A falta de Brasil na primeira agenda do dia, no entanto, foi em parte compensada no segundo compromisso: um debate com a ministra do Meio Ambiente, Marina Silva, mediado pelo presidente da Câmara Americana de Comércio para o Brasil (Amcham Brasil), Abrão Neto. A imprensa pôde acompanhar a conversa, sem o direito perguntar.  

Em que pese o caráter fortuito do encontro (Marina substituiu o ministro da Fazenda, Fernando Haddad, positivado para covid), a iniciativa da Amcham colocou no mesmo palco duas visões econômicas progressistas que, atualmente, têm grande influência nas estratégias das duas maiores democracias do Ocidente. E permitiu comparar ideias hegemônicas de desenvolvimento sustentável, suas concordâncias e discordâncias.

Do lado americano, Yellen defende um novo modelo de economia de incentivos, ou uma subversão da supply-side economics, calcado na redução de barreiras para a inciativa privada (leia-se redução de impostos), mas priorizando o capital humano, a infraestrutura pública e a sustentabilidade. É a chamada “modern supply-side economics”, base da estratégia de transformação industrial de Joe Biden.

Marina defende a reindustrialização a partir do meio ambiente, ideia centrada na transição para a economia de baixo carbono e na economia circular, que também prioriza o capital humano, a infraestrutura pública e a sustentabilidade, e está por trás do Plano de Transformação Ecológica adotado no Brasil.

Show me the money

Tanto Joe Biden, presidente americano, quanto Luiz Inácio Lula da Silva, presidente brasileiro, estão comprometidos com as ideias de Silva e Yellen. Biden promove, desde o início do seu mandato uma, estratégia agressiva de transformação econômica, cujo orçamento ultrapassa 1 trilhão de dólares. Esse dinheiro irá, em grande parte, para investimentos em infraestrutura de transporte, saúde e energia limpa. Ao mesmo tempo, os desembolsos do governo americano visam garantir segurança a investidores privados em setores estratégicos, majoritariamente ligados à transição energética. É a cartilha de Yellen seguida à risca.

No Brasil, o ministro Haddad é o responsável pelo Plano de Transformação Ecológica, lançado em dezembro durante a COP28, conferência do clima da ONU, em Dubai, nos Emirados Árabes. O orçamento prevê até 160 bilhões de dólares anuais para o financiamento de programas industriais e tecnológicos nas áreas de energia limpa, bioeconomia, eletrificação dos transportes, entre outros setores da chamada nova economia. Talvez seja coincidência, mas Marina descreveu à EXAME um plano bem parecido na COP27, realizada no Egito um ano antes.

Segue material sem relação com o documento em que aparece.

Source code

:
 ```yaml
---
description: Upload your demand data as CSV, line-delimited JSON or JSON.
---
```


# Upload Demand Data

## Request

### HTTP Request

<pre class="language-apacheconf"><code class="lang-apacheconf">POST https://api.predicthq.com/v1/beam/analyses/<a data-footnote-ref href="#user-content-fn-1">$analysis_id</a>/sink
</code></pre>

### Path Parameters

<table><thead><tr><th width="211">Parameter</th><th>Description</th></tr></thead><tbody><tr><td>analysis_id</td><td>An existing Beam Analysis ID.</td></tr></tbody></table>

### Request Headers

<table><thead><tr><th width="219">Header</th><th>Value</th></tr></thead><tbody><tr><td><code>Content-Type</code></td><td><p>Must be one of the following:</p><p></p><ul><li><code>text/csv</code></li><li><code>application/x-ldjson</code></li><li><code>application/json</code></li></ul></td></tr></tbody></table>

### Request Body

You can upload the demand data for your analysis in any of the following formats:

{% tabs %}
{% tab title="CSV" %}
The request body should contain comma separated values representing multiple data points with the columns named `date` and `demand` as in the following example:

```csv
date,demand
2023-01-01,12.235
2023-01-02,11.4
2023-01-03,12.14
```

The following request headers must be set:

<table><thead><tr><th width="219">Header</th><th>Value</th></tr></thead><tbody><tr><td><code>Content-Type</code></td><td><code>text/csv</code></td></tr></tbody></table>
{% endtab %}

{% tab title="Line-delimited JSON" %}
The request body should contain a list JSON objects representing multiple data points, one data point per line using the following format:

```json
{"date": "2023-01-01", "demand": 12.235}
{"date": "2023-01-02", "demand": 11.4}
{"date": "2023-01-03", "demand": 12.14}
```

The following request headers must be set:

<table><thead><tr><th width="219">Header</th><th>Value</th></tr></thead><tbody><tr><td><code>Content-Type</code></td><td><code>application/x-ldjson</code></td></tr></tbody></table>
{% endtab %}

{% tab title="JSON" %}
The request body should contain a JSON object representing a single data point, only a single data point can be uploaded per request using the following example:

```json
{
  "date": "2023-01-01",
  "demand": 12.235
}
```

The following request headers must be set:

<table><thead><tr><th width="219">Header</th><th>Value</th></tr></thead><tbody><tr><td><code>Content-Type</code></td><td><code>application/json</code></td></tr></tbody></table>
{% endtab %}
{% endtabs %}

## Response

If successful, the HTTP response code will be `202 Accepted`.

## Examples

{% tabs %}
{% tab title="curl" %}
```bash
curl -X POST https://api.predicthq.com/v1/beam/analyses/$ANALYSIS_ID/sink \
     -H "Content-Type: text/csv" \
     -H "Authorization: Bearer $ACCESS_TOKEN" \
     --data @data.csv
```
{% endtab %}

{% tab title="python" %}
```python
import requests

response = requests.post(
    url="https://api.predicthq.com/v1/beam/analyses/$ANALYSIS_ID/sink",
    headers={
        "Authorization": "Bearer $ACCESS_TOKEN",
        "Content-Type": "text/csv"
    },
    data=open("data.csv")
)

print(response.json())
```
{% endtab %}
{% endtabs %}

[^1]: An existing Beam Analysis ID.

Yellen parece que está gostando do que vê no Brasil, tanto que fez questão de elogiar o ministro Haddadpela “histórica reforma tributária” aprovada. Marina, por sua vez, vê os Estados Unidos como um grande aliado, e elogiou a decisão de Joe Biden de conter a exportação de gás natural, um combustível fóssil. A amigável conversa, no entanto, deixou transparecer alguns pontos de atrito, inevitáveis na relação desigual entre a maior potência econômica do mundo e qualquer outra potência econômica, por maior que seja.

É fato que as duas líderes querem um novo tipo de desenvolvimento econômico, que favoreça a livre iniciativa e os investimentos privados, mas que não deixe ninguém para trás e não exauste os recursos naturais. A discordância está nas prioridades de um país desenvolvido versus um país em desenvolvimento. Yellen espera pisar em solo americano com bons acordos na área de energia, mas Marina lembra que, antes, o Brasil precisa resolver o problema do saneamento básico. Em teoria, todo mundo concorda. E por que o dinheiro ainda não está na mesa?